Task: Give every line below again, exactly.
Data excerpts below:
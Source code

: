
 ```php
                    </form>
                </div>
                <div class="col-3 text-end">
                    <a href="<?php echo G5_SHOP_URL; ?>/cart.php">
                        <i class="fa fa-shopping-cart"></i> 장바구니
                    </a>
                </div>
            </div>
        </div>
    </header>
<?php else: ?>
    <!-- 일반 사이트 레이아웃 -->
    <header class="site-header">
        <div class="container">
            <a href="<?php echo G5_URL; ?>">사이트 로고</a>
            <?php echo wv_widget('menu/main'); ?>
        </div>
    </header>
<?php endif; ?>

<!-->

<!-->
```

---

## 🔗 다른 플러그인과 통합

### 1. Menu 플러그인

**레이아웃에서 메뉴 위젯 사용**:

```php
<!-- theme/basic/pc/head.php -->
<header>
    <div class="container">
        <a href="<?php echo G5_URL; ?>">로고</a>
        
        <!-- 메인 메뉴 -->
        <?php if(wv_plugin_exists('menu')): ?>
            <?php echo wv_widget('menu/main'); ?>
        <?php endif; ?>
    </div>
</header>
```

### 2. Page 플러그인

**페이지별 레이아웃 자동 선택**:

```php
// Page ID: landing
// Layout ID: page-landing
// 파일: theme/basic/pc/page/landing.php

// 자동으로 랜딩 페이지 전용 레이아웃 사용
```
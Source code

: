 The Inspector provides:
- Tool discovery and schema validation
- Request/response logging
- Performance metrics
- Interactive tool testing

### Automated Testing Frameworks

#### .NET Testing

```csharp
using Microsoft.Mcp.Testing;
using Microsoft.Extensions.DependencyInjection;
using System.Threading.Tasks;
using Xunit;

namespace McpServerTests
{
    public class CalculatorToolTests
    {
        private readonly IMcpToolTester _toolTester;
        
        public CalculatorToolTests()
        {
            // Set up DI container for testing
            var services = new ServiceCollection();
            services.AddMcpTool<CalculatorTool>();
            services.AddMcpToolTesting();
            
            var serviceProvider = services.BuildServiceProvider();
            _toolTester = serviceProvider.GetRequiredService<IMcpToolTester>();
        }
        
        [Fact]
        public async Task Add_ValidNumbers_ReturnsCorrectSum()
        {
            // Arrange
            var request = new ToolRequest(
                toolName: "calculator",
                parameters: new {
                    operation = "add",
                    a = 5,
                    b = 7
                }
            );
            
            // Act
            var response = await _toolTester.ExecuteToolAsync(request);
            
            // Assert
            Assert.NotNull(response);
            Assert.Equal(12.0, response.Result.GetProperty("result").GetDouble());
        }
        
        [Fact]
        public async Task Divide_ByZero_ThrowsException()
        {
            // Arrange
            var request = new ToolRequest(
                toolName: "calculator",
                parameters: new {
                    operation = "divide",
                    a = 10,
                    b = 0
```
End of Data excerpts.
Reply:
Source code

:
 ```php
                    </form>
                </div>
                <div class="col-3 text-end">
                    <a href="<?php echo G5_SHOP_URL; ?>/cart.php">
                        <i class="fa fa-shopping-cart"></i> 장바구니
                    </a>
                </div>
            </div>
        </div>
    </header>
<?php else: ?>
    <!-- 일반 사이트 레이아웃 -->
    <header class="site-header">
        <div class="container">
            <a href="<?php echo G5_URL; ?>">사이트 로고</a>
            <?php echo wv_widget('menu/main'); ?>
        </div>
    </header>
<?php endif; ?>

<!-->

<!-->
```

---

## 🔗 다른 플러그인과 통합

### 1. Menu 플러그인

**레이아웃에서 메뉴 위젯 사용**:

```php
<!-- theme/basic/pc/head.php -->
<header>
    <div class="container">
        <a href="<?php echo G5_URL; ?>">로고</a>
        
        <!-- 메인 메뉴 -->
        <?php if(wv_plugin_exists('menu')): ?>
            <?php echo wv_widget('menu/main'); ?>
        <?php endif; ?>
    </div>
</header>
```

### 2. Page 플러그인

**페이지별 레이아웃 자동 선택**:

```php
// Page ID: landing
// Layout ID: page-landing
// 파일: theme/basic/pc/page/landing.php

// 자동으로 랜딩 페이지 전용 레이아웃 사용
```
Source code

: The Inspector provides:
- Tool discovery and schema validation
- Request/response logging
- Performance metrics
- Interactive tool testing

### Automated Testing Frameworks

#### .NET Testing

```csharp
using Microsoft.Mcp.Testing;
using Microsoft.Extensions.DependencyInjection;
using System.Threading.Tasks;
using Xunit;

namespace McpServerTests
{
    public class CalculatorToolTests
    {
        private readonly IMcpToolTester _toolTester;
        
        public CalculatorToolTests()
        {
            // Set up DI container for testing
            var services = new ServiceCollection();
            services.AddMcpTool<CalculatorTool>();
            services.AddMcpToolTesting();
            
            var serviceProvider = services.BuildServiceProvider();
            _toolTester = serviceProvider.GetRequiredService<IMcpToolTester>();
        }
        
        [Fact]
        public async Task Add_ValidNumbers_ReturnsCorrectSum()
        {
            // Arrange
            var request = new ToolRequest(
                toolName: "calculator",
                parameters: new {
                    operation = "add",
                    a = 5,
                    b = 7
                }
            );
            
            // Act
            var response = await _toolTester.ExecuteToolAsync(request);
            
            // Assert
            Assert.NotNull(response);
            Assert.Equal(12.0, response.Result.GetProperty("result").GetDouble());
        }
        
        [Fact]
        public async Task Divide_ByZero_ThrowsException()
        {
            // Arrange
            var request = new ToolRequest(
                toolName: "calculator",
                parameters: new {
                    operation = "divide",
                    a = 10,
                    b = 0
```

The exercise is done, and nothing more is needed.